*WORK INSTRUCTION*
Exactly the lines from the one holding "- Presenting results" to the end of the listing, both ends included, make up the expected answer.

Segment Start: ENTRIES SHOWN

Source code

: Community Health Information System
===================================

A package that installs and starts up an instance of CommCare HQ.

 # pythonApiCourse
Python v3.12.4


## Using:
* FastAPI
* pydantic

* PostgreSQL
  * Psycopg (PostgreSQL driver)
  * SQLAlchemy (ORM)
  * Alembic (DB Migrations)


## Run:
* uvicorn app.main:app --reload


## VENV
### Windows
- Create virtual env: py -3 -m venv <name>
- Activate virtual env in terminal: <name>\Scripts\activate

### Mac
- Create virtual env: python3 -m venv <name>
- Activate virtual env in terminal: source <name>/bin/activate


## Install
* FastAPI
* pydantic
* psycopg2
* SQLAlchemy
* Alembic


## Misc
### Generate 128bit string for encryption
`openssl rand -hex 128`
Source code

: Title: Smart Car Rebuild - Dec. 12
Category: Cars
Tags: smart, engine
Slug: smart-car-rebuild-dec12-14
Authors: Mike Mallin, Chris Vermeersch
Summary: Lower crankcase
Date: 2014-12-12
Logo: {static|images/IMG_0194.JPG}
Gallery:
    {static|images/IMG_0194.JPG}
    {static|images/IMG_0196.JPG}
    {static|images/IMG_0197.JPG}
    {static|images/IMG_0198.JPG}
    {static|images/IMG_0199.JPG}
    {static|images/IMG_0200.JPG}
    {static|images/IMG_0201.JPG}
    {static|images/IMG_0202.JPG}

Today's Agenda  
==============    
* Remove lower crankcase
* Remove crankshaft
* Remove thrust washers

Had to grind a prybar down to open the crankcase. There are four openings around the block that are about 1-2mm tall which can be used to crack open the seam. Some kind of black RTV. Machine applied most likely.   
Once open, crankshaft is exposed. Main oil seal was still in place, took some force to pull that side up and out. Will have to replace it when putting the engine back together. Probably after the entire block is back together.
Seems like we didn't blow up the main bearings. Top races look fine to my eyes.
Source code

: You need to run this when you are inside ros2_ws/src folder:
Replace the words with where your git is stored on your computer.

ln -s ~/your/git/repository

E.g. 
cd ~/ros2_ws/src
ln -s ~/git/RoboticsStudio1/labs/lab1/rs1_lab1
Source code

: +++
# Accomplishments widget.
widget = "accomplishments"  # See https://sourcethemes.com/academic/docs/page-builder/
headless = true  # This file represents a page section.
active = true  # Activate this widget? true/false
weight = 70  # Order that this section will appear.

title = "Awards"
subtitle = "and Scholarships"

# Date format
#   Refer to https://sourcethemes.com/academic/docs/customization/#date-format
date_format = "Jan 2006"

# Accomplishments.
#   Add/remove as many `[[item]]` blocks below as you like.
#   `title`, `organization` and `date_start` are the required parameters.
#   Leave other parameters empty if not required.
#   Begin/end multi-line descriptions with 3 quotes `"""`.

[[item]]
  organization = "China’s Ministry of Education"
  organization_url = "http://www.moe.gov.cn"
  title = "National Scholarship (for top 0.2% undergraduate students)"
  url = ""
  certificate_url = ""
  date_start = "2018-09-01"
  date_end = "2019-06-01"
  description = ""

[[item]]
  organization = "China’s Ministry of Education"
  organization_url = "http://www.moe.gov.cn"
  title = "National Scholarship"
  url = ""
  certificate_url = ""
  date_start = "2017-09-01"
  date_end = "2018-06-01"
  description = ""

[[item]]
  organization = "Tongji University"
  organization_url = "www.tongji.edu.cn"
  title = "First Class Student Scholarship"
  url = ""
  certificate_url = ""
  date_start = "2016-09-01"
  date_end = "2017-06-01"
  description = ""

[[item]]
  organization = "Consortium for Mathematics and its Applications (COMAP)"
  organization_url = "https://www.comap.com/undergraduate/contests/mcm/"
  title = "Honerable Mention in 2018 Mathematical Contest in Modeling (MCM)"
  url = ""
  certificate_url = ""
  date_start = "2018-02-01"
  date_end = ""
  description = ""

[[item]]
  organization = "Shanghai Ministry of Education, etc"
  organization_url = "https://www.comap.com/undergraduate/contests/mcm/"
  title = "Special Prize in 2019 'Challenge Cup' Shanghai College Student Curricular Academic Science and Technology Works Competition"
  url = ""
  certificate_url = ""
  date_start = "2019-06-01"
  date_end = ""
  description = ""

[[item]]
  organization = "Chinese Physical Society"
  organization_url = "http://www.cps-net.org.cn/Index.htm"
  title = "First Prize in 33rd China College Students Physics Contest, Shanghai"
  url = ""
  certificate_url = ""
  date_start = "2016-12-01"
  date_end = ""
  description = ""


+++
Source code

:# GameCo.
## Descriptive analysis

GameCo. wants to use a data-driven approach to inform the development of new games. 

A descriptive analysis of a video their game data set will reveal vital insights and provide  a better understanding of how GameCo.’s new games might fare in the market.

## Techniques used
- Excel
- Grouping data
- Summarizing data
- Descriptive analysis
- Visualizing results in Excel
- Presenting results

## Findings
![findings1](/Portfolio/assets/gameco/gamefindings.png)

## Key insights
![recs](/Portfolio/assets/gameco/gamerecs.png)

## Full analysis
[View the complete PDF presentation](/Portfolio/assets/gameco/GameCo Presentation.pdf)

Segment End: ENTRIES SHOWN

*ANSWER TO THE EXERCISE*
- Presenting results

## Findings
![findings1](/Portfolio/assets/gameco/gamefindings.png)

## Key insights
![recs](/Portfolio/assets/gameco/gamerecs.png)

## Full analysis
[View the complete PDF presentation](/Portfolio/assets/gameco/GameCo Presentation.pdf)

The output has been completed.